PRIMARY OBJECTIVES:
I. The primary objective of the phase 1 part of this trial is to define the schedule of sequential abemaciclib and gemcitabine and recommended phase 2 dose (RP2D) of retinoblastoma positive (Rb\[+ve\]) sarcomas.
II. The primary objective of the phase 2 part of the trial is to define the progression-free survival (PFS) of sequential abemaciclib followed by gemcitabine at RP2D compared to the standard of care gemcitabine and docetaxel in advanced Rb(+ve) leiomyosarcomas and dedifferentiated liposarcomas.
SECONDARY OBJECTIVES:
I. To observe and record anti-tumor activity in phase 1. II. To determine cell cycle arrest and recovery with abemaciclib 200mg twice per day (BID) 5 to 7 days by blood thymidine kinase activity (Tka).
III. To assess the toxicity profile of the sequential abemaciclib followed by gemcitabine treatment using Common Terminology Criteria for Adverse Events (CTCAE) version 5 in phase 1 \& phase 2.
IV. To determine the preliminary objective response rate (ORR) by Response Criteria in Solid Tumors (RECIST)1.1 in phase 1.
V. To compare overall survival (OS) of sequential abemaciclib followed by gemcitabine at RP2D to the standard of care gemcitabine and docetaxel in phase 2.
VI. To compare the objective response rate (ORR) at time of best response by RECIST1.1 of sequential abemaciclib followed by gemcitabine at RP2D to the standard of care gemcitabine and docetaxel in phase 2.
VII. To compare PFS and ORR after cross-over in each treatment arm. VIII. To identify mechanisms of resistance to sequential treatment through correlative studies of the cell cycle genes.
OUTLINE: Patients in phase 1 part A are assigned to cohort 1 or 2. Patients in phase 2 are randomized to arm A or arm B and may cross over to the alternate arm after disease progression.
PHASE 1 PART A:
COHORT I: Patients receive abemaciclib orally (PO) twice per day (BID) on days 1-5 and 15-19 of each cycle and gemcitabine intravenously (IV) over 90 minutes on days 8 and 22 of each cycle. Cycles repeat every 28 days for up to 2 years of total treatment in the absence of disease progression or unacceptable toxicity. Patients may change to Phase 1 Part B treatment once the recommended schedule is determined. Patients also undergo computed tomography (CT) during screening and on study. Additionally, patients undergo blood sample collection during screening and on study.
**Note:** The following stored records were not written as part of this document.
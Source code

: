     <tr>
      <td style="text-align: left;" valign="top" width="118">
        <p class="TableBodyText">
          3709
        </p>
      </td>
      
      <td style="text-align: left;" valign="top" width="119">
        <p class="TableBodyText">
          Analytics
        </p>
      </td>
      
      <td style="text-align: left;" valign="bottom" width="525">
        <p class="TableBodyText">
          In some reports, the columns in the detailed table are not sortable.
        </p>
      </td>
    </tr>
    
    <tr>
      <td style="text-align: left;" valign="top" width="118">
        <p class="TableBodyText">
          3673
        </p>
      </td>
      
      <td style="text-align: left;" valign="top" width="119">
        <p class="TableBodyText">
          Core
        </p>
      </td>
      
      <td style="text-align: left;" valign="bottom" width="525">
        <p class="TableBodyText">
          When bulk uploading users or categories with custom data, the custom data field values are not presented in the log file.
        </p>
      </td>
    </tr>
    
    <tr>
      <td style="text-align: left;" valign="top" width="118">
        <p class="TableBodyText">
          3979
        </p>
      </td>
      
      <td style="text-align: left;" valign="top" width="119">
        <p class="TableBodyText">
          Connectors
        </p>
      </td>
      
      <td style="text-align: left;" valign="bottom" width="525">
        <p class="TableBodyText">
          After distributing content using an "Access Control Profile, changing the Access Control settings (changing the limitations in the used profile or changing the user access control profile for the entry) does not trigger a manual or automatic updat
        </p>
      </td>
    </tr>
COHORT II: Patients receive abemaciclib PO BID on days 1-7 and gemcitabine IV over 90 minutes on day 10 of each cycle. Cycles repeat every 21 days for up to 2 years of total treatment in the absence of disease progression or unacceptable toxicity. Patients may change to Phase 1 Part B treatment once the recommended schedule is determined. Patients also undergo CT during screening and on study. Additionally, patients undergo blood sample collection during screening and on study.
PHASE 1 PART B: Patients receive the selected treatment schedule, Cohort 1 or Cohort 2, as above. Cycles repeat every 21 or 28 days for up to 2 years of total treatment in the absence of disease progression or unacceptable toxicity.
PHASE 2:
ARM A: Patients receive abemaciclib PO BID and gemcitabine IV on the schedule determined in phase 1 of the trial. Cycles repeat every 21 or 28 days for up to 2 years of total treatment in the absence of disease progression or unacceptable toxicity. At the time of disease progression, patients may cross over to arm B. Patients undergo blood sample collection throughout the study. Patients also undergo tumor biopsy during screening and optionally on study.
ARM B: Patients receive gemcitabine IV over 90 minutes on days 1 and 8 of each cycle and docetaxel IV over 60 minutes on day 8 of each cycle. Cycles repeat every 21 days for up to 2 years of total treatment in the absence of disease progression or unacceptable toxicity. At the time of disease progression, patients may cross over to arm A. Patients undergo blood sample collection throughout the study. Patients also undergo tumor biopsy during screening and optionally on study.
After completion of study treatment, patients are followed up every 3 months for up to 2 years.